The presenters then moved on to discussing how the sanctions issue is being dealt with in loan transactions, although they emphasised that there is as yet no settled market position. The importance of conducting due diligence before embarking on the transaction was highlighted, with thorough diligence having the dual benefit of satisfying the bank's credit committee and internal policies as well as ensuring it has done everything possible to demonstrate compliance if a regulator wishes to go through its records.

The presentation then moved on to how the representations, undertakings and events of default in a loan agreement can be tailored where it is considered there is any sanctions risk. In relation to representations, it was suggested that the market was moving towards having standalone sanctions representations, rather than relying on the general representations as to eg compliance with laws. Whether the representation as to compliance with sanctions laws should apply to affiliates, employers, distributers and intermediaries was brought out as a key negotiating point and the benefit of including the wider application at least in the first draft in terms of teasing out any issues was also discussed.
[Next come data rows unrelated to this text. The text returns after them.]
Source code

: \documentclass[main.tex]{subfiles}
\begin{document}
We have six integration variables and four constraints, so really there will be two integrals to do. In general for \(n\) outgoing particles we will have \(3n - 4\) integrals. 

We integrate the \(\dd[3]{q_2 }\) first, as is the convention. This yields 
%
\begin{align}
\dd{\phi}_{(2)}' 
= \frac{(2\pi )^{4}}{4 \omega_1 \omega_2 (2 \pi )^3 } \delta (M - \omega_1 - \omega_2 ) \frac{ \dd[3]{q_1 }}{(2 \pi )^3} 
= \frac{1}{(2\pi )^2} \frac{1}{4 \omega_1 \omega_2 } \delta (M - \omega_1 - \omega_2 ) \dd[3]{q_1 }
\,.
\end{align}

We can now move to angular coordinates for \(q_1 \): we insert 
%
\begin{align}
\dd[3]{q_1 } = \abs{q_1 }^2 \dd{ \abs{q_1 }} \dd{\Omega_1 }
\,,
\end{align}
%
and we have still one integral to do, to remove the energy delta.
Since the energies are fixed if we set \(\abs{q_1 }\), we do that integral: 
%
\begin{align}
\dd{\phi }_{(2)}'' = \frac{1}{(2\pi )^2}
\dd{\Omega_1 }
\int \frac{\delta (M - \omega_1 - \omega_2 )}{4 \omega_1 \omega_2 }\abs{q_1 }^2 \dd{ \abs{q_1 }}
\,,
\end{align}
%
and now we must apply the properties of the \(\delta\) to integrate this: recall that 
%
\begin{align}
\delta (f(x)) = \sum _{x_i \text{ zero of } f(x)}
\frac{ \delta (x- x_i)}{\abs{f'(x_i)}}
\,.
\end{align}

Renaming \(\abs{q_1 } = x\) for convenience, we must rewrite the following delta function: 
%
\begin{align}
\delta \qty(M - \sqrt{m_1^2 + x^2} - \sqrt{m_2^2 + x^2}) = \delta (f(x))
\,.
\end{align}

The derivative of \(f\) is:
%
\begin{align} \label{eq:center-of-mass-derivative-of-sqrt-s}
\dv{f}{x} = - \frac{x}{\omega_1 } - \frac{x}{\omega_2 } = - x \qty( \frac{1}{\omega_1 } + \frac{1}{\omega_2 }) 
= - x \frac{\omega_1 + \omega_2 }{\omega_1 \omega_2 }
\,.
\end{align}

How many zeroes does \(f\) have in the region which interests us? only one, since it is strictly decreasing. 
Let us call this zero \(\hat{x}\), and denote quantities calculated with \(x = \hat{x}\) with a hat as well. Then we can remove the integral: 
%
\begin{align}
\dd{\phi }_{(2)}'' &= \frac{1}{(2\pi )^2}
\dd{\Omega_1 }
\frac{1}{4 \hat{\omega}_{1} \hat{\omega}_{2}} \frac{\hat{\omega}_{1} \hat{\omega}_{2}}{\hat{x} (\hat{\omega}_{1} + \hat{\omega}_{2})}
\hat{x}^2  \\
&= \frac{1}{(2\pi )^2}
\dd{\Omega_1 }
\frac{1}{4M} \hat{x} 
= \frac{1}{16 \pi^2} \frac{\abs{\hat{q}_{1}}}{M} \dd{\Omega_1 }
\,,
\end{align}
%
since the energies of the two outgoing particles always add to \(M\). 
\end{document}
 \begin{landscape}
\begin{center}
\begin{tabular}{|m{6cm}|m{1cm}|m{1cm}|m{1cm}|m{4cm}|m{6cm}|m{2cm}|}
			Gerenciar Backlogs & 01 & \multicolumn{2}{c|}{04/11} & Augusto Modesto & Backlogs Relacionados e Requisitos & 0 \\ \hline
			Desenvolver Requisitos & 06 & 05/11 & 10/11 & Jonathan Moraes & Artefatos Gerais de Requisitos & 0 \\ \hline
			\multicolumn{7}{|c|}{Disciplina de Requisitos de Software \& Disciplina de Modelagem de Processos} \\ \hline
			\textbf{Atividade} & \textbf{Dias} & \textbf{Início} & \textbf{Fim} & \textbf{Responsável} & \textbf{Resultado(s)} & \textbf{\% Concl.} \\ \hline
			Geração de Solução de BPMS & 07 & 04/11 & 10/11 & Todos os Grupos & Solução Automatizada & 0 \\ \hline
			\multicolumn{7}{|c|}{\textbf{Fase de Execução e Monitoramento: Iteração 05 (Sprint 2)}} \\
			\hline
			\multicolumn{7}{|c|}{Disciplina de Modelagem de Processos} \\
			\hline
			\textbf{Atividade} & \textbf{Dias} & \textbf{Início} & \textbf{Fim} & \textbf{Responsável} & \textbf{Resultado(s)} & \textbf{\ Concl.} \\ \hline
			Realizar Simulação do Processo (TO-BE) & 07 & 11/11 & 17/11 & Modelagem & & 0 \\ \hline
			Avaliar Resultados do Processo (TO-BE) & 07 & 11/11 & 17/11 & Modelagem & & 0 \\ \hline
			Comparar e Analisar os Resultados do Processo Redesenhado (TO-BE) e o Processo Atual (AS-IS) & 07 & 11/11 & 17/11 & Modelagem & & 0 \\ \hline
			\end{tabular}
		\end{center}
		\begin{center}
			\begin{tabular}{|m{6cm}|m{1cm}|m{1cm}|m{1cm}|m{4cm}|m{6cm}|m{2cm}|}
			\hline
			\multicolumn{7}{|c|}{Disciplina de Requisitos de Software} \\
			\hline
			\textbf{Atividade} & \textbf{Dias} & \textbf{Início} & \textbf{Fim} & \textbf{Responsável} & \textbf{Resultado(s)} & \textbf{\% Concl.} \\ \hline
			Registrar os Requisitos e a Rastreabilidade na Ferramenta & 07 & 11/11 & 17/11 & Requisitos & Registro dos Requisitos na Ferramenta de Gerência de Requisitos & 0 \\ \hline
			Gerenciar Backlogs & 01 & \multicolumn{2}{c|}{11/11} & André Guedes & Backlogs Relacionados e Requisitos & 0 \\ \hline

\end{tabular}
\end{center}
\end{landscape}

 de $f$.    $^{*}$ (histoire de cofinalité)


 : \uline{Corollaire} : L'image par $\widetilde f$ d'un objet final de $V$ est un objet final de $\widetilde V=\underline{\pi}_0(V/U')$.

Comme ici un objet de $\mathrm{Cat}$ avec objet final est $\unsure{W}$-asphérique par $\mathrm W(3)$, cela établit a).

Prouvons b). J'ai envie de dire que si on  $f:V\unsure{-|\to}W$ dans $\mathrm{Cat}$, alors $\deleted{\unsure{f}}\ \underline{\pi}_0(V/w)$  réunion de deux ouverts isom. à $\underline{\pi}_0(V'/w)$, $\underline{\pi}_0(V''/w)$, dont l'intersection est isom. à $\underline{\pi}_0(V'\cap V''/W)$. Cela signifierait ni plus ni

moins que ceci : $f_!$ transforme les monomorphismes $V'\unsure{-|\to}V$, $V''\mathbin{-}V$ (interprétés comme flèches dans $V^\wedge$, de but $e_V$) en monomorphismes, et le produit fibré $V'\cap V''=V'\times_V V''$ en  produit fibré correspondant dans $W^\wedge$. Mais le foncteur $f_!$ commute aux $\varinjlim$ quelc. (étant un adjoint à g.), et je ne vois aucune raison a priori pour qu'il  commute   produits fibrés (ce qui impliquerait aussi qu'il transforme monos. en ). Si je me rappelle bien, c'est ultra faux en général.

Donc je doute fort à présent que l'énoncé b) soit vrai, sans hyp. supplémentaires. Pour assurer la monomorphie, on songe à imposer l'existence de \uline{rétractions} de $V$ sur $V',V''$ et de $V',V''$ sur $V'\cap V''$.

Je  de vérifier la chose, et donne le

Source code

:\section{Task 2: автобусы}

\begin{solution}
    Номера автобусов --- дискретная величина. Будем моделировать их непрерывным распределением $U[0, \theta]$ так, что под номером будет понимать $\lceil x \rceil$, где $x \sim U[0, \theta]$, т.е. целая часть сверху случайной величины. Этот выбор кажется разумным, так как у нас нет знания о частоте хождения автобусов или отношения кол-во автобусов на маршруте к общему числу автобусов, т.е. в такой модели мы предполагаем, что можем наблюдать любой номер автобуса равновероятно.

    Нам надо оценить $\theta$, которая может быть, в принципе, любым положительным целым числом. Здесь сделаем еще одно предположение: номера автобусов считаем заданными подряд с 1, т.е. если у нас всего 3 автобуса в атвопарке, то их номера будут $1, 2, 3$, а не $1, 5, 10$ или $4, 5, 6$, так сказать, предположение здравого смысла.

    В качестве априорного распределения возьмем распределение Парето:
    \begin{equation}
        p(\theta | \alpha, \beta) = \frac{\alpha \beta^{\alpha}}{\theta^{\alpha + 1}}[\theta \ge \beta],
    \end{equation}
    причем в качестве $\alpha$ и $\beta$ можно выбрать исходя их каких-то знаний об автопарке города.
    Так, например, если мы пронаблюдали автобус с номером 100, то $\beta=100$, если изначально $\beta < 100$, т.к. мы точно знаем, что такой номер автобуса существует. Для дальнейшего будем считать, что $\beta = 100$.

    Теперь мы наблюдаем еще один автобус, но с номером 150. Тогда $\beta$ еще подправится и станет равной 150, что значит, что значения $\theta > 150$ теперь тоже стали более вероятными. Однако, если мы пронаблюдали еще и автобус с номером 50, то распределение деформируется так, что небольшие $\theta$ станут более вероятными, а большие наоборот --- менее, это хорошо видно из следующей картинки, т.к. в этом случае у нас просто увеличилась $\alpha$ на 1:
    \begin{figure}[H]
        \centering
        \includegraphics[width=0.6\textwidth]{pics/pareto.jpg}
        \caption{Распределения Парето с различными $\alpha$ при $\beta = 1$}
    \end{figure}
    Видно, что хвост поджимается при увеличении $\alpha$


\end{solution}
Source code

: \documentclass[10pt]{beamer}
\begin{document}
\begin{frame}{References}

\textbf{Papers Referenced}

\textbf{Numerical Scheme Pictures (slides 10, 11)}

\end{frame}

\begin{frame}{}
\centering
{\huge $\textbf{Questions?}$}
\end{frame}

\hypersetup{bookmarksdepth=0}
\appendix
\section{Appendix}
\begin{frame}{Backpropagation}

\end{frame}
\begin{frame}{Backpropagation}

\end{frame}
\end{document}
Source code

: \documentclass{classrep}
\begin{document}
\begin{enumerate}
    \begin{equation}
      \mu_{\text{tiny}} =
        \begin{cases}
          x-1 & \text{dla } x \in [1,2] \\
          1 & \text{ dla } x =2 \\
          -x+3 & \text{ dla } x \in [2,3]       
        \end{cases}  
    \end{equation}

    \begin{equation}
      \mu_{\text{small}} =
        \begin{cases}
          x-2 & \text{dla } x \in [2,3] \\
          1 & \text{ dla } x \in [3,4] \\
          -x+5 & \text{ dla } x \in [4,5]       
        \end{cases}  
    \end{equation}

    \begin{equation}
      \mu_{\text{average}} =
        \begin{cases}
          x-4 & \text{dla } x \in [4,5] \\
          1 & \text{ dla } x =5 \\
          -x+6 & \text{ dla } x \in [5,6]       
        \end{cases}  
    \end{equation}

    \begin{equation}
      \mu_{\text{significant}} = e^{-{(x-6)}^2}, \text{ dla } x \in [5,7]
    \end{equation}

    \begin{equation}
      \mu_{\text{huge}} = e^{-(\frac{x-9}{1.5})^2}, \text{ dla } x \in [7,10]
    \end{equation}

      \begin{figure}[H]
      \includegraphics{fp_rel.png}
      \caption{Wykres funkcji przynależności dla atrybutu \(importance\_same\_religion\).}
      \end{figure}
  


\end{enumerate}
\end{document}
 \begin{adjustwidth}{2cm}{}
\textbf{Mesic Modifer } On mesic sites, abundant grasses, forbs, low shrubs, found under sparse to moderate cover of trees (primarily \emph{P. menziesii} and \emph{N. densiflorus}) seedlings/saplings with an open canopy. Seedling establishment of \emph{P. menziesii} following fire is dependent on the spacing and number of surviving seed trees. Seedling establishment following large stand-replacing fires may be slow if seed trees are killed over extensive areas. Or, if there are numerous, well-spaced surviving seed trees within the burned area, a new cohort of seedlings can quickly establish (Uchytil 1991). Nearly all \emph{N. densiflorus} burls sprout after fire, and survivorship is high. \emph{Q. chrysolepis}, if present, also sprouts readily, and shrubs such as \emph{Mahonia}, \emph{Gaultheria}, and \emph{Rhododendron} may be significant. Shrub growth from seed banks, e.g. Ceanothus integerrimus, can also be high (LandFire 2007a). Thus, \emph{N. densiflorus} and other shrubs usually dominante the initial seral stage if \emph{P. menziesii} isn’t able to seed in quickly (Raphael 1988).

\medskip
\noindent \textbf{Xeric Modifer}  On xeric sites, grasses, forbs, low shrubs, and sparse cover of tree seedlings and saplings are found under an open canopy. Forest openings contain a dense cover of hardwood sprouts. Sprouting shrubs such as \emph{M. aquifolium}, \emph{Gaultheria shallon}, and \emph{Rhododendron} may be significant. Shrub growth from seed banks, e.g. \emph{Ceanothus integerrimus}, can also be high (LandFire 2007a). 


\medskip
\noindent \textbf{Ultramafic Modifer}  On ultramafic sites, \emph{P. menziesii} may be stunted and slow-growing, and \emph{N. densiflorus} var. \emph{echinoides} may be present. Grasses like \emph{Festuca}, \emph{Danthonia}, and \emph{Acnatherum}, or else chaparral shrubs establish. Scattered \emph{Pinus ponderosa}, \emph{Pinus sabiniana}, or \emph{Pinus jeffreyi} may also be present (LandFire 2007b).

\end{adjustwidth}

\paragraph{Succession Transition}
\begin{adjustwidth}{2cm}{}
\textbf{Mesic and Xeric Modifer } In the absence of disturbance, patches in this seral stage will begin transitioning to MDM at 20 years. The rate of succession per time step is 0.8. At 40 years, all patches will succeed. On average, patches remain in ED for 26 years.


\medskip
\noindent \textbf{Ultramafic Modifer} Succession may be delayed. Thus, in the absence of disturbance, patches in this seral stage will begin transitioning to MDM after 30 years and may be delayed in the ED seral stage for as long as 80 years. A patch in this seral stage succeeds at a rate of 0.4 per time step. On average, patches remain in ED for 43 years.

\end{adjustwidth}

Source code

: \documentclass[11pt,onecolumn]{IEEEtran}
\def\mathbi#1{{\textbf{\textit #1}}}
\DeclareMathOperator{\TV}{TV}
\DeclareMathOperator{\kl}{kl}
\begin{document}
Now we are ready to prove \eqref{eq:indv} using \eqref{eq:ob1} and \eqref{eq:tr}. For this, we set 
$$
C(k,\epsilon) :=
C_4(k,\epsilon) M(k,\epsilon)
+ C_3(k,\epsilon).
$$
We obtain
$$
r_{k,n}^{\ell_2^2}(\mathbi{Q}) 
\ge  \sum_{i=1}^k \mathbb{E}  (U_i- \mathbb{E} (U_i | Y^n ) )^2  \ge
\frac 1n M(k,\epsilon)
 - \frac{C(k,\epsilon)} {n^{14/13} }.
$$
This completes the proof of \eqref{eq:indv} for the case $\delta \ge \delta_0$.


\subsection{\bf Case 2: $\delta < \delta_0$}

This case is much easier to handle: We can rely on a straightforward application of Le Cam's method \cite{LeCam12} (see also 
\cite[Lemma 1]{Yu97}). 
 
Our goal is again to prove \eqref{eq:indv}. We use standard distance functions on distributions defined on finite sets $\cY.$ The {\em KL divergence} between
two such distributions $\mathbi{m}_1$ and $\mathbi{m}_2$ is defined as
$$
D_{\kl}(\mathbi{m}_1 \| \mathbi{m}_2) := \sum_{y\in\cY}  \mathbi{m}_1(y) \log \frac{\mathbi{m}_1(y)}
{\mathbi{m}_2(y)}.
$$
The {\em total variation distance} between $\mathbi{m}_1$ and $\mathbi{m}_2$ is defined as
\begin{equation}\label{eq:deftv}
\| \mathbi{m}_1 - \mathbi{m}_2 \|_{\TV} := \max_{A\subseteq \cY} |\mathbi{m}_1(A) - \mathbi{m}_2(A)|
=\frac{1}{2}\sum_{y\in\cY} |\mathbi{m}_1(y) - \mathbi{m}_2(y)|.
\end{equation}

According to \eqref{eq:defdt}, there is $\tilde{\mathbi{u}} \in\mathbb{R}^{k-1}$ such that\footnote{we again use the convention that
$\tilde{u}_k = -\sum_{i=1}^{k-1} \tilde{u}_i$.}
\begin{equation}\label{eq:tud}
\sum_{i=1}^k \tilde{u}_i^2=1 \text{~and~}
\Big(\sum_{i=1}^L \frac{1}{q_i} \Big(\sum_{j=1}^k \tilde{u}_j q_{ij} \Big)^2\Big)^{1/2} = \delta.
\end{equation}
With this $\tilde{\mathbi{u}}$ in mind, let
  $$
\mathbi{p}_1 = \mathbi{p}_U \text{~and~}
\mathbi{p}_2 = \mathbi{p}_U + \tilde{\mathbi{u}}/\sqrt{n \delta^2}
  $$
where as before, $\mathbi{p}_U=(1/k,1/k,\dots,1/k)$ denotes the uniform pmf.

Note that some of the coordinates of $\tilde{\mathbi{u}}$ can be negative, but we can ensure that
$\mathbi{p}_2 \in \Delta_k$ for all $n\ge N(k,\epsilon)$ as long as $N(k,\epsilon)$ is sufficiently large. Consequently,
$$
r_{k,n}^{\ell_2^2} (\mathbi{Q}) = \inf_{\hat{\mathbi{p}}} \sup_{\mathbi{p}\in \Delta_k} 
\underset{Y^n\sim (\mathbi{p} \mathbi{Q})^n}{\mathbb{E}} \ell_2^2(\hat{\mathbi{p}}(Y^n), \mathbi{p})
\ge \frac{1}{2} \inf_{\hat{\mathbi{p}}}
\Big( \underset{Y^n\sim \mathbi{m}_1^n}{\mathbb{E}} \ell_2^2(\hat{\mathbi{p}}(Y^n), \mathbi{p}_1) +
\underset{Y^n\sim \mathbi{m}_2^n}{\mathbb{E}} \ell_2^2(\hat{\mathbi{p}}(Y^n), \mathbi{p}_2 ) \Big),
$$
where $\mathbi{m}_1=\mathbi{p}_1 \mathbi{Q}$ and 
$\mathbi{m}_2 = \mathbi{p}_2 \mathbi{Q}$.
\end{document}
The seminar moved on to discuss appropriate undertakings, including an undertaking not to use any proceeds to directly or indirectly finance the sanctions target, particularly important where the loan is granted for general corporate purposes. The potential difficulty of enforcing any contractual remedies given that the bank may not be permitted to receive monies once a borrower or its parent has been designated a sanctions target was also highlighted as an issue.

This post is intended to give a brief snapshot of a few of the issues covered by the seminar. However, due to the interest in this topic the LMA is posting a video of the entire seminar on its website so if any member of the LMA wishes to know the detail of what what covered they should keep an eye out for this.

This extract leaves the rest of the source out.